Saved entries:

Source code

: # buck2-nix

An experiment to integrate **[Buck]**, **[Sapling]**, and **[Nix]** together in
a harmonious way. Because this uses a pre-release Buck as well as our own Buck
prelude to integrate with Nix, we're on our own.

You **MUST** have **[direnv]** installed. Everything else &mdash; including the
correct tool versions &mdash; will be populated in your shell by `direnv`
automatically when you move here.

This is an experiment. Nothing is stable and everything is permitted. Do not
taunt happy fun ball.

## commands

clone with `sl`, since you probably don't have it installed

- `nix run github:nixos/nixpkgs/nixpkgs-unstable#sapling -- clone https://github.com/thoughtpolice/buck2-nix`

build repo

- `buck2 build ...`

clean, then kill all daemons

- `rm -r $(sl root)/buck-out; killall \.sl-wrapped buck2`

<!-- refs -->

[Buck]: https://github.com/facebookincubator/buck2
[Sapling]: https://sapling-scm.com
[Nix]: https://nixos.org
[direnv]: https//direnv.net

TASK ITEM ▸ Look above for every line with the word "integrate" and copy it.

RESPONSE ▸
An experiment to integrate **[Buck]**, **[Sapling]**, and **[Nix]** together in
prelude to integrate with Nix, we're on our own.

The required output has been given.